Remarquez bien, ces remarques n'étaient pas aussi cinglantes que lorsque le premier ministre Wen Jiabao a admonesté le premier ministre Stephen Harper lors de sa récente mission, pour avoir boudé la Chine et critiqué son manque de respect des droits de la personne.

L'analyste Steven Bavaria paraît se réjouir de la grande influence de la Chine sur les affaires intérieures américaines. Compte tenu du manque de volonté politique des États-Unis de s'attaquer à leur grave problème d'endettement, juge-t-il, c'est une bonne chose que les Américains aient maintenant les Chinois au-dessus de leurs épaules.

Mais voilà, la Chine n'a pas le triomphe modeste - et les puissances du XXe siècle seraient bien mal placées pour le lui reprocher. Ainsi, la nouvelle influence de la Chine sur la scène internationale change la donne. La dernière conférence sur les changements climatiques de l'ONU, à Copenhague en décembre, était éloquente à cet égard.

La Chine a-t-elle torpillé cette rencontre comme le prétendent Européens et Américains? Cette conférence, rappelons-le, s'est soldée par une simple déclaration politique préparée par un petit groupe de pays derrière des portes closes, et non par un accord formel avec des cibles chiffrées et contraignantes.
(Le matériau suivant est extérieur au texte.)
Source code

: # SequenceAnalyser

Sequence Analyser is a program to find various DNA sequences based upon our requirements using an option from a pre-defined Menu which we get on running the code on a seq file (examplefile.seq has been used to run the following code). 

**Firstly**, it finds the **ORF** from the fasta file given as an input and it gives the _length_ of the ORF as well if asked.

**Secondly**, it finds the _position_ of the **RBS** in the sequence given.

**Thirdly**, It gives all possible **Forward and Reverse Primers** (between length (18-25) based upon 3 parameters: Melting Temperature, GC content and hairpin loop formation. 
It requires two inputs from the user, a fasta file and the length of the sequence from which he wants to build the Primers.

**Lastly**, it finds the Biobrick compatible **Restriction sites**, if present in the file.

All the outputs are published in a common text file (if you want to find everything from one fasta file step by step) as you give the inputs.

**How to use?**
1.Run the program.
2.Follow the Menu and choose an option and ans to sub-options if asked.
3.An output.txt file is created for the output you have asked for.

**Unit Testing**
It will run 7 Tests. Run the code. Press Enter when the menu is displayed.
Pis, aucune date limite n'a été fixée pour concrétiser cette déclaration.

Mais, quand le président des États-Unis se fait snober par le premier ministre de Chine, quand Barack Obama doit forcer la porte et s'inviter dans une rencontre parallèle des pays du BRIC, une chose est toutefois limpide. Ce ne sont plus les États-Unis ou même l'Europe qui déterminent l'ordre du jour.

Qu'est-ce que cela annonce? Des négociations pénibles et ardues pour ceux qui veulent tenter d'infléchir la volonté de la Chine. Ainsi, les grands producteurs de potasse d'Amérique du Nord viennent de se lancer dans un véritable bras de fer avec leur grand client chinois.
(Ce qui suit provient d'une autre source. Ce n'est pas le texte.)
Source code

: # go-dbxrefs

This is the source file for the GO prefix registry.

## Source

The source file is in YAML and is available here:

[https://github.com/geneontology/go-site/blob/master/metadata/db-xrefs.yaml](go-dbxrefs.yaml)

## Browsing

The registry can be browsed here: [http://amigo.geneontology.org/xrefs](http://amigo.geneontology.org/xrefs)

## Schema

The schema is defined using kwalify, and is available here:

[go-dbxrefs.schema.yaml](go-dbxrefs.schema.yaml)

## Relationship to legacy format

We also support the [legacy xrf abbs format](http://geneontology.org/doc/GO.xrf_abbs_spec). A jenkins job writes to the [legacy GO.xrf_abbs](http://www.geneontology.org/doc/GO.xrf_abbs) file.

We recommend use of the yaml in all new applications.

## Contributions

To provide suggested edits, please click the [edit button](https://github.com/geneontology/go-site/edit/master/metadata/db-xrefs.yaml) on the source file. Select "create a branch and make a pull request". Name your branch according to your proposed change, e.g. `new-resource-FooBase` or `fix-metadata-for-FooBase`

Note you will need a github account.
Plutôt que de vendre au prix cassé par les producteurs biélorusses (350$US la tonne métrique, fret inclus), les sociétés Potash Corp., Agrium et Mosaic ont décidé de résister. Affirmant qu'ils pourront bientôt compter sur d'autres clients prêts à offrir plus, ces producteurs de fertilisants représentés par le courtier Canpotex, de Vancouver, refusent maintenant d'exporter leur potasse à la Chine.

Qui résistera le plus longtemps? Qui marchera sur son orgueil? Il est trop tôt pour déterminer si ces producteurs remporteront leur pari. Mais ce difficile rapport de force est emblématique de ce nouvel ordre mondial dominé par la Chine.